• [Exercise directions]
Some entries follow. Reproduce exactly the lines starting at the one with "all $j=0,\dots, n$." and stopping after the one with "is not accessible.".

• [Given entries]
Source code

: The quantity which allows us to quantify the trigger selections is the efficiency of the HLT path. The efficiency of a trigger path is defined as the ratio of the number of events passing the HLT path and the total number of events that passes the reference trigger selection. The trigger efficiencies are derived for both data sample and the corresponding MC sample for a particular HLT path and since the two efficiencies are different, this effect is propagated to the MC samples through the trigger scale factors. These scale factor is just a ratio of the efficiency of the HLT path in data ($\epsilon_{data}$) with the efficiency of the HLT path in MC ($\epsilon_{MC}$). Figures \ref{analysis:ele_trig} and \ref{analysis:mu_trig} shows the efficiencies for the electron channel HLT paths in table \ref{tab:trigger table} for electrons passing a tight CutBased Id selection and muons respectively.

--

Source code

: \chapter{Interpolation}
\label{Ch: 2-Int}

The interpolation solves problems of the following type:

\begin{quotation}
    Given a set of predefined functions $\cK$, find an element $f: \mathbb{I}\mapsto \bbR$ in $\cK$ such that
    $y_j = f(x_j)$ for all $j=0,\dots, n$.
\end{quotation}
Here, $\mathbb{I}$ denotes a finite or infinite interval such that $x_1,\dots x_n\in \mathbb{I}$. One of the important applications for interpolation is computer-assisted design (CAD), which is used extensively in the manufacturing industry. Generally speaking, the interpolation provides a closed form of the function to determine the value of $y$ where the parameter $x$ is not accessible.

• [Solution below]
    $y_j = f(x_j)$ for all $j=0,\dots, n$.
\end{quotation}
Here, $\mathbb{I}$ denotes a finite or infinite interval such that $x_1,\dots x_n\in \mathbb{I}$. One of the important applications for interpolation is computer-assisted design (CAD), which is used extensively in the manufacturing industry. Generally speaking, the interpolation provides a closed form of the function to determine the value of $y$ where the parameter $x$ is not accessible.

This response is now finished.